─── RECORDS FOR THIS TASK ───

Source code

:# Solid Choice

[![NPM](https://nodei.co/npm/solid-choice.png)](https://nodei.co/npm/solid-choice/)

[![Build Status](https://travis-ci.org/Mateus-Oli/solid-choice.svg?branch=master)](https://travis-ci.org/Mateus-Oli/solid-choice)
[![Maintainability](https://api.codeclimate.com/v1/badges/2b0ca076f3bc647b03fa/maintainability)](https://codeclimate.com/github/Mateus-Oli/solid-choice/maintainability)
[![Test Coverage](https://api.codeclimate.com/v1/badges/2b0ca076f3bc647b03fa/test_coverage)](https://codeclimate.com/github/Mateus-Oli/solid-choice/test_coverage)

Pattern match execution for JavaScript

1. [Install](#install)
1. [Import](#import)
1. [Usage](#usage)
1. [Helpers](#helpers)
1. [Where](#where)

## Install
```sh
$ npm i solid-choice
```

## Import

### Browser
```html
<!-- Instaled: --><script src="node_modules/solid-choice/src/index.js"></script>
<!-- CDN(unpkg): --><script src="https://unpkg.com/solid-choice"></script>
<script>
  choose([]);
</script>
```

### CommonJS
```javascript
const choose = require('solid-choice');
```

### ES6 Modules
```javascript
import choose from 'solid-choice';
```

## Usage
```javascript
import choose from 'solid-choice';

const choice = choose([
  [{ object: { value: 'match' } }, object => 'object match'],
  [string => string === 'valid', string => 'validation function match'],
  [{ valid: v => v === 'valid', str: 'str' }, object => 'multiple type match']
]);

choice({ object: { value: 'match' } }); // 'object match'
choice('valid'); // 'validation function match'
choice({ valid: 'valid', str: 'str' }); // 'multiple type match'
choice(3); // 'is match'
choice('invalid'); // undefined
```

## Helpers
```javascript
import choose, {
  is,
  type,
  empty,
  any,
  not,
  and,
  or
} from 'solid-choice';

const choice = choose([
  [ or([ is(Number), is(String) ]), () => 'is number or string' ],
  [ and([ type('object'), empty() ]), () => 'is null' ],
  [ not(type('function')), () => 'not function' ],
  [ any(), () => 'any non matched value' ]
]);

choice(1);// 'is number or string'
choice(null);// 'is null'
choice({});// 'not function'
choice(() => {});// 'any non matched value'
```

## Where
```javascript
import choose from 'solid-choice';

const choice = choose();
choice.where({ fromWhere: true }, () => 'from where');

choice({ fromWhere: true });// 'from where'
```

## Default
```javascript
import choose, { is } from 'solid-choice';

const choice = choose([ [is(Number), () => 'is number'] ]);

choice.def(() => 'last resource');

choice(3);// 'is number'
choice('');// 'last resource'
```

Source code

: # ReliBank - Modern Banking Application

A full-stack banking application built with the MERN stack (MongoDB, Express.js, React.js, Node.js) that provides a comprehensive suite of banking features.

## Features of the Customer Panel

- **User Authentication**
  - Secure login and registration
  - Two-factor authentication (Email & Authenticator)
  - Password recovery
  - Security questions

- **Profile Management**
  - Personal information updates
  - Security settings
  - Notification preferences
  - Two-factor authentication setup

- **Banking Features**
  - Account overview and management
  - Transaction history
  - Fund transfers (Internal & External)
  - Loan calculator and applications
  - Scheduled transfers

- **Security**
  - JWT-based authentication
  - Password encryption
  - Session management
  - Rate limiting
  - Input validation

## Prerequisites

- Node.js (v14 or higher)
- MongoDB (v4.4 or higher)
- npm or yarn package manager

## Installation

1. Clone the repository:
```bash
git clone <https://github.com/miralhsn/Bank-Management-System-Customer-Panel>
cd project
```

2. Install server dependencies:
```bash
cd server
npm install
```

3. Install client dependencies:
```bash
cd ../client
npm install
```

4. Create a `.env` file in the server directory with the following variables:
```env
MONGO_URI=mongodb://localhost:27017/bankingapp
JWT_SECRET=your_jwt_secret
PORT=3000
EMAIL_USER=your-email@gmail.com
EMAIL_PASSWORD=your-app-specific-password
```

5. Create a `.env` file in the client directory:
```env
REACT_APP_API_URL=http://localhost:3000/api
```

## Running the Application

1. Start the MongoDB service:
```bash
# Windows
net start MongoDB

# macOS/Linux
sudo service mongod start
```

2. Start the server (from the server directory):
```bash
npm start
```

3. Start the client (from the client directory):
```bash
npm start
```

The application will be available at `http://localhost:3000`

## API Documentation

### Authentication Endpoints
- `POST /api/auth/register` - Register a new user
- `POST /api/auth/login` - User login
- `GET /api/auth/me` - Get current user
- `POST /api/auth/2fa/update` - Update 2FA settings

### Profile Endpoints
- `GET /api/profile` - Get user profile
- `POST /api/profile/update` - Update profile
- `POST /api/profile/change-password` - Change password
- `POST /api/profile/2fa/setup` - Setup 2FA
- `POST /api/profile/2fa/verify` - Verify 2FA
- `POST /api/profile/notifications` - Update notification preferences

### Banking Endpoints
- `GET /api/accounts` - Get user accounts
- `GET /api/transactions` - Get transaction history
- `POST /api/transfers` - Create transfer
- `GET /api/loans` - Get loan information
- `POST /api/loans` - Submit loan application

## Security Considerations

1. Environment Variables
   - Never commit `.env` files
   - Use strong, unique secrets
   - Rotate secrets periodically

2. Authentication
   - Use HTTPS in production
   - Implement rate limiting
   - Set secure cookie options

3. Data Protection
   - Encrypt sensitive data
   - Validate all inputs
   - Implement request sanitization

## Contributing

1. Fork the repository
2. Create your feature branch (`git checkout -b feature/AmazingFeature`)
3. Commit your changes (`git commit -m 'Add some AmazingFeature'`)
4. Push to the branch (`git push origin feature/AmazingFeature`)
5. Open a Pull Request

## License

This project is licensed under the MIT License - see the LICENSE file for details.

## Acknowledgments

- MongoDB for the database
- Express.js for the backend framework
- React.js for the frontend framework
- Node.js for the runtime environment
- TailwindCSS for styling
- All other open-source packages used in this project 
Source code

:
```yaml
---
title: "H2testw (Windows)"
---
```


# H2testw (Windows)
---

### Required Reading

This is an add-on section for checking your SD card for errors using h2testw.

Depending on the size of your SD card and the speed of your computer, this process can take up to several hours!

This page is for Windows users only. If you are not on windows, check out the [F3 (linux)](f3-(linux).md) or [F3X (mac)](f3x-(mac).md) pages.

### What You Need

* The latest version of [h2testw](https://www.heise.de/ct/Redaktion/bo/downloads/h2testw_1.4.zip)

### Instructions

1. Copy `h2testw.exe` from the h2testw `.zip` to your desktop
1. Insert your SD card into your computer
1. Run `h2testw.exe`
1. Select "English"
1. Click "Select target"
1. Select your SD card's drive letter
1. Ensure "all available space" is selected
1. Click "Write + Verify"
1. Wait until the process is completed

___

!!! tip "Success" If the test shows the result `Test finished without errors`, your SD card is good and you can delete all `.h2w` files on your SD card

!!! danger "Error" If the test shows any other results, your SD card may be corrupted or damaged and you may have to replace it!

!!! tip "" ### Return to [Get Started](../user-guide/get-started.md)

───

- [REQUIRED WORK]: Please write out the entries exactly, keeping every line intact.

- [EXERCISE RESPONSE]:
Source code

:# Solid Choice

[![NPM](https://nodei.co/npm/solid-choice.png)](https://nodei.co/npm/solid-choice/)

[![Build Status](https://travis-ci.org/Mateus-Oli/solid-choice.svg?branch=master)](https://travis-ci.org/Mateus-Oli/solid-choice)
[![Maintainability](https://api.codeclimate.com/v1/badges/2b0ca076f3bc647b03fa/maintainability)](https://codeclimate.com/github/Mateus-Oli/solid-choice/maintainability)
[![Test Coverage](https://api.codeclimate.com/v1/badges/2b0ca076f3bc647b03fa/test_coverage)](https://codeclimate.com/github/Mateus-Oli/solid-choice/test_coverage)

Pattern match execution for JavaScript

1. [Install](#install)
1. [Import](#import)
1. [Usage](#usage)
1. [Helpers](#helpers)
1. [Where](#where)

## Install
```sh
$ npm i solid-choice
```

## Import

### Browser
```html
<!-- Instaled: --><script src="node_modules/solid-choice/src/index.js"></script>
<!-- CDN(unpkg): --><script src="https://unpkg.com/solid-choice"></script>
<script>
  choose([]);
</script>
```

### CommonJS
```javascript
const choose = require('solid-choice');
```

### ES6 Modules
```javascript
import choose from 'solid-choice';
```

## Usage
```javascript
import choose from 'solid-choice';

const choice = choose([
  [{ object: { value: 'match' } }, object => 'object match'],
  [string => string === 'valid', string => 'validation function match'],
  [{ valid: v => v === 'valid', str: 'str' }, object => 'multiple type match']
]);

choice({ object: { value: 'match' } }); // 'object match'
choice('valid'); // 'validation function match'
choice({ valid: 'valid', str: 'str' }); // 'multiple type match'
choice(3); // 'is match'
choice('invalid'); // undefined
```

## Helpers
```javascript
import choose, {
  is,
  type,
  empty,
  any,
  not,
  and,
  or
} from 'solid-choice';

const choice = choose([
  [ or([ is(Number), is(String) ]), () => 'is number or string' ],
  [ and([ type('object'), empty() ]), () => 'is null' ],
  [ not(type('function')), () => 'not function' ],
  [ any(), () => 'any non matched value' ]
]);

choice(1);// 'is number or string'
choice(null);// 'is null'
choice({});// 'not function'
choice(() => {});// 'any non matched value'
```

## Where
```javascript
import choose from 'solid-choice';

const choice = choose();
choice.where({ fromWhere: true }, () => 'from where');

choice({ fromWhere: true });// 'from where'
```

## Default
```javascript
import choose, { is } from 'solid-choice';

const choice = choose([ [is(Number), () => 'is number'] ]);

choice.def(() => 'last resource');

choice(3);// 'is number'
choice('');// 'last resource'
```

Source code

: # ReliBank - Modern Banking Application

A full-stack banking application built with the MERN stack (MongoDB, Express.js, React.js, Node.js) that provides a comprehensive suite of banking features.

## Features of the Customer Panel

- **User Authentication**
  - Secure login and registration
  - Two-factor authentication (Email & Authenticator)
  - Password recovery
  - Security questions

- **Profile Management**
  - Personal information updates
  - Security settings
  - Notification preferences
  - Two-factor authentication setup

- **Banking Features**
  - Account overview and management
  - Transaction history
  - Fund transfers (Internal & External)
  - Loan calculator and applications
  - Scheduled transfers

- **Security**
  - JWT-based authentication
  - Password encryption
  - Session management
  - Rate limiting
  - Input validation

## Prerequisites

- Node.js (v14 or higher)
- MongoDB (v4.4 or higher)
- npm or yarn package manager

## Installation

1. Clone the repository:
```bash
git clone <https://github.com/miralhsn/Bank-Management-System-Customer-Panel>
cd project
```

2. Install server dependencies:
```bash
cd server
npm install
```

3. Install client dependencies:
```bash
cd ../client
npm install
```

4. Create a `.env` file in the server directory with the following variables:
```env
MONGO_URI=mongodb://localhost:27017/bankingapp
JWT_SECRET=your_jwt_secret
PORT=3000
EMAIL_USER=your-email@gmail.com
EMAIL_PASSWORD=your-app-specific-password
```

5. Create a `.env` file in the client directory:
```env
REACT_APP_API_URL=http://localhost:3000/api
```

## Running the Application

1. Start the MongoDB service:
```bash
# Windows
net start MongoDB

# macOS/Linux
sudo service mongod start
```

2. Start the server (from the server directory):
```bash
npm start
```

3. Start the client (from the client directory):
```bash
npm start
```

The application will be available at `http://localhost:3000`

## API Documentation

### Authentication Endpoints
- `POST /api/auth/register` - Register a new user
- `POST /api/auth/login` - User login
- `GET /api/auth/me` - Get current user
- `POST /api/auth/2fa/update` - Update 2FA settings

### Profile Endpoints
- `GET /api/profile` - Get user profile
- `POST /api/profile/update` - Update profile
- `POST /api/profile/change-password` - Change password
- `POST /api/profile/2fa/setup` - Setup 2FA
- `POST /api/profile/2fa/verify` - Verify 2FA
- `POST /api/profile/notifications` - Update notification preferences

### Banking Endpoints
- `GET /api/accounts` - Get user accounts
- `GET /api/transactions` - Get transaction history
- `POST /api/transfers` - Create transfer
- `GET /api/loans` - Get loan information
- `POST /api/loans` - Submit loan application

## Security Considerations

1. Environment Variables
   - Never commit `.env` files
   - Use strong, unique secrets
   - Rotate secrets periodically

2. Authentication
   - Use HTTPS in production
   - Implement rate limiting
   - Set secure cookie options

3. Data Protection
   - Encrypt sensitive data
   - Validate all inputs
   - Implement request sanitization

## Contributing

1. Fork the repository
2. Create your feature branch (`git checkout -b feature/AmazingFeature`)
3. Commit your changes (`git commit -m 'Add some AmazingFeature'`)
4. Push to the branch (`git push origin feature/AmazingFeature`)
5. Open a Pull Request

## License

This project is licensed under the MIT License - see the LICENSE file for details.

## Acknowledgments

- MongoDB for the database
- Express.js for the backend framework
- React.js for the frontend framework
- Node.js for the runtime environment
- TailwindCSS for styling
- All other open-source packages used in this project 
Source code

:
```yaml
---
title: "H2testw (Windows)"
---
```


# H2testw (Windows)
---

### Required Reading

This is an add-on section for checking your SD card for errors using h2testw.

Depending on the size of your SD card and the speed of your computer, this process can take up to several hours!

This page is for Windows users only. If you are not on windows, check out the [F3 (linux)](f3-(linux).md) or [F3X (mac)](f3x-(mac).md) pages.

### What You Need

* The latest version of [h2testw](https://www.heise.de/ct/Redaktion/bo/downloads/h2testw_1.4.zip)

### Instructions

1. Copy `h2testw.exe` from the h2testw `.zip` to your desktop
1. Insert your SD card into your computer
1. Run `h2testw.exe`
1. Select "English"
1. Click "Select target"
1. Select your SD card's drive letter
1. Ensure "all available space" is selected
1. Click "Write + Verify"
1. Wait until the process is completed

___

!!! tip "Success" If the test shows the result `Test finished without errors`, your SD card is good and you can delete all `.h2w` files on your SD card

!!! danger "Error" If the test shows any other results, your SD card may be corrupted or damaged and you may have to replace it!

!!! tip "" ### Return to [Get Started](../user-guide/get-started.md)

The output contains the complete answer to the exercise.